# WHAT YOU NEED TO DO
Print the records exactly as written, and let no picture into the answer.

╭─ ENTRIES PROVIDED

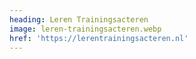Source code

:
 ```yaml
---
heading: Leren Trainingsacteren
image: leren-trainingsacteren.webp
href: 'https://lerentrainingsacteren.nl'
---
```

╰─

# SOLUTION BELOW
Source code

:
 ```yaml
---
heading: Leren Trainingsacteren
image: leren-trainingsacteren.webp
href: 'https://lerentrainingsacteren.nl'
---
```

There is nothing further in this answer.